Political stability will cut bad loans, says UK’s Exotix

Customers at a banking hall in Nairobi. FILE PHOTO | NMG

What you need to know:

  • Exotix Partners says slow economy contributed to rise in non-performing loans in 2017.
  • The slow growth in credit, coupled with the rising levels of non-performing loans, meant that banks reported lower interest income, resulting in a 9.4 per cent fall in net earnings to Sh76.6 billion for the nine months to September 2017.
  • Exotix said profitability is likely to recover this year if the quality of the assets (loan book) improves, especially if the banks are successful in pushing for a review of the rate cap law.

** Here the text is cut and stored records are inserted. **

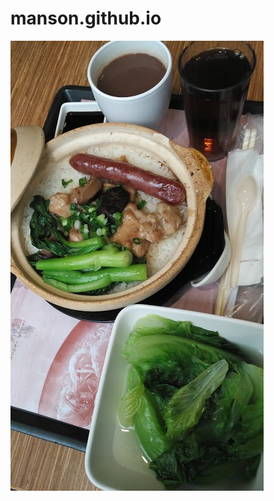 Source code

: # manson.github.io

![a1](images/test/CmRaAAAA9QKaB194D3_WVHrGc5PczVm65LaRl9G82hARsMgZHDGbNix7FHVdKYroGbgqGgLxz102NzmnyU6trCm2R8h-9iOl0GvumiO77XixO1jaaL5XBJfi3SV106w3v8lcTzZ3EhCczZjR2K1uSHiqB6aoICoMGhRyeTw8T8jua_d9iWRdUmMf7y9yDA.jpg)
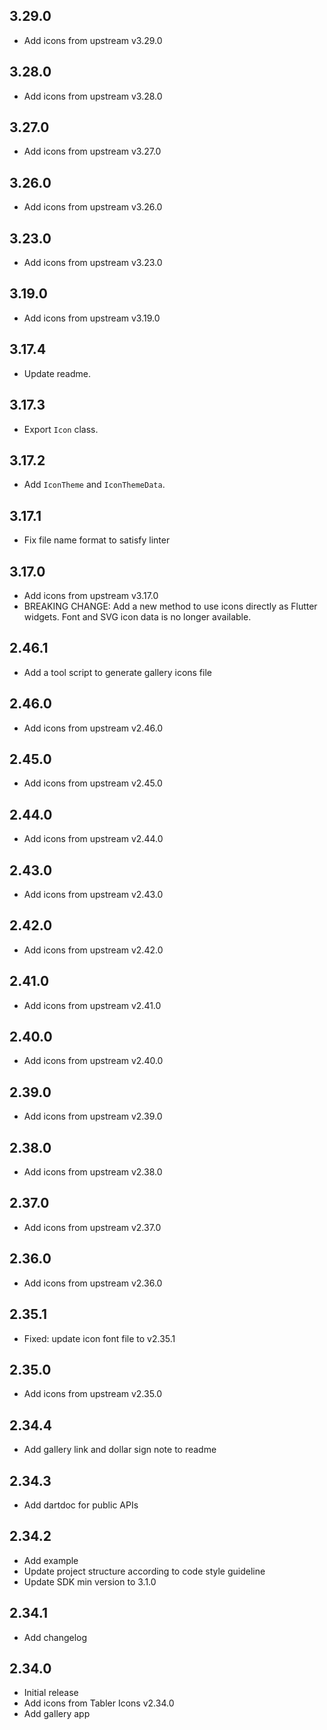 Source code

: ## 3.29.0

- Add icons from upstream v3.29.0

## 3.28.0

- Add icons from upstream v3.28.0

## 3.27.0

- Add icons from upstream v3.27.0

## 3.26.0

- Add icons from upstream v3.26.0

## 3.23.0

- Add icons from upstream v3.23.0

## 3.19.0

- Add icons from upstream v3.19.0

## 3.17.4

- Update readme.

## 3.17.3

- Export `Icon` class.

## 3.17.2

- Add `IconTheme` and `IconThemeData`.

## 3.17.1

- Fix file name format to satisfy linter

## 3.17.0

- Add icons from upstream v3.17.0
- BREAKING CHANGE: Add a new method to use icons directly as Flutter widgets. Font and SVG icon data is no longer available.

## 2.46.1

- Add a tool script to generate gallery icons file

## 2.46.0

- Add icons from upstream v2.46.0

## 2.45.0

- Add icons from upstream v2.45.0

## 2.44.0

- Add icons from upstream v2.44.0

## 2.43.0

- Add icons from upstream v2.43.0

## 2.42.0

- Add icons from upstream v2.42.0

## 2.41.0

- Add icons from upstream v2.41.0

## 2.40.0

- Add icons from upstream v2.40.0

## 2.39.0

- Add icons from upstream v2.39.0

## 2.38.0

- Add icons from upstream v2.38.0

## 2.37.0

- Add icons from upstream v2.37.0

## 2.36.0

- Add icons from upstream v2.36.0

## 2.35.1

- Fixed: update icon font file to v2.35.1

## 2.35.0

- Add icons from upstream v2.35.0

## 2.34.4

- Add gallery link and dollar sign note to readme

## 2.34.3

- Add dartdoc for public APIs

## 2.34.2

- Add example
- Update project structure according to code style guideline
- Update SDK min version to 3.1.0

## 2.34.1

- Add changelog

## 2.34.0

- Initial release
- Add icons from Tabler Icons v2.34.0
- Add gallery app
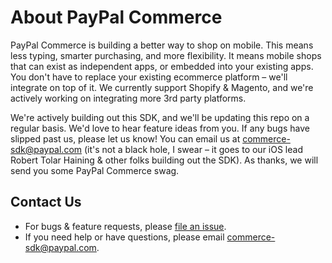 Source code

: # About PayPal Commerce

PayPal Commerce is building a better way to shop on mobile. This means less typing, smarter purchasing, and more flexibility. It means mobile shops that can exist as independent apps, or embedded into your existing apps. You don't have to replace your existing ecommerce platform – we'll integrate on top of it. We currently support Shopify & Magento, and we're actively working on integrating more 3rd party platforms.

We're actively building out this SDK, and we'll be updating this repo on a regular basis. We'd love to hear feature ideas from you. If any bugs have slipped past us, please let us know! You can email us at [commerce-sdk@paypal.com](mailto:commerce-sdk@paypal.com) (it's not a black hole, I swear – it goes to our iOS lead Robert Tolar Haining & other folks building out the SDK). As thanks, we will send you some PayPal Commerce swag.


## Contact Us
- For bugs & feature requests, please [file an issue](https://github.com/braintree/paypal-commerce-ios/issues).
- If you need help or have questions, please email [commerce-sdk@paypal.com](mailto:commerce-sdk@paypal.com).
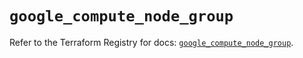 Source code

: # `google_compute_node_group`

Refer to the Terraform Registry for docs: [`google_compute_node_group`](https://registry.terraform.io/providers/hashicorp/google/6.31.0/docs/resources/compute_node_group).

A comparatively stable political environment this year and improved performance of the economy are key to lowering the non-performing loan (NPL) levels of the banking sector, UK-based Exotix Partners say.

They project the ratio of non-performing loans to total loan book for the banking sector will fall at least 1.4 percentage points this year, led by large tier one banks which have traditionally had lower NPLs compared to smaller rivals.

The gross NPL for local banks reached 10.5 per cent by the end of September 2017, driven by a poorly performing economy that put a strain on borrowers, amid a prolonged General Election in the year.

“We think loan quality in Kenya has likely reached its nadir; political stability should provide a favourable environment for NPLs to decline,” it said Exotix in a banking sector report.

“We expect NPL levels to come down, mainly in the second half of 2018, which would ease the burden of provisions. Banks that are important to watch include DTB #ticker:DTK, Co-operative Bank #ticker:COOP and Equity Bank #ticker:EQTY. These have traditionally had lower NPLs than the industry and a recovery for these would point to a broader sector improvement.”

The main sectors affected by the deterioration of the asset quality for banks were trade, manufacturing, personal household, real estate and construction.

The Central Bank of Kenya (CBK) credit survey report for the third quarter last year showed the banking sector gross loans increased by only 1.02 per cent from Sh2.37 trillion in June 2017 to Sh2.39 trillion in September.

The slow growth in credit, coupled with the rising levels of non-performing loans, meant that banks reported lower interest income, resulting in a 9.4 per cent fall in net earnings to Sh76.6 billion for the nine months to September 2017.

Exotix said profitability is likely to recover this year if the quality of the assets (loan book) improves, especially if the banks are successful in pushing for a review of the rate cap law, which could trigger a rise in lending volumes.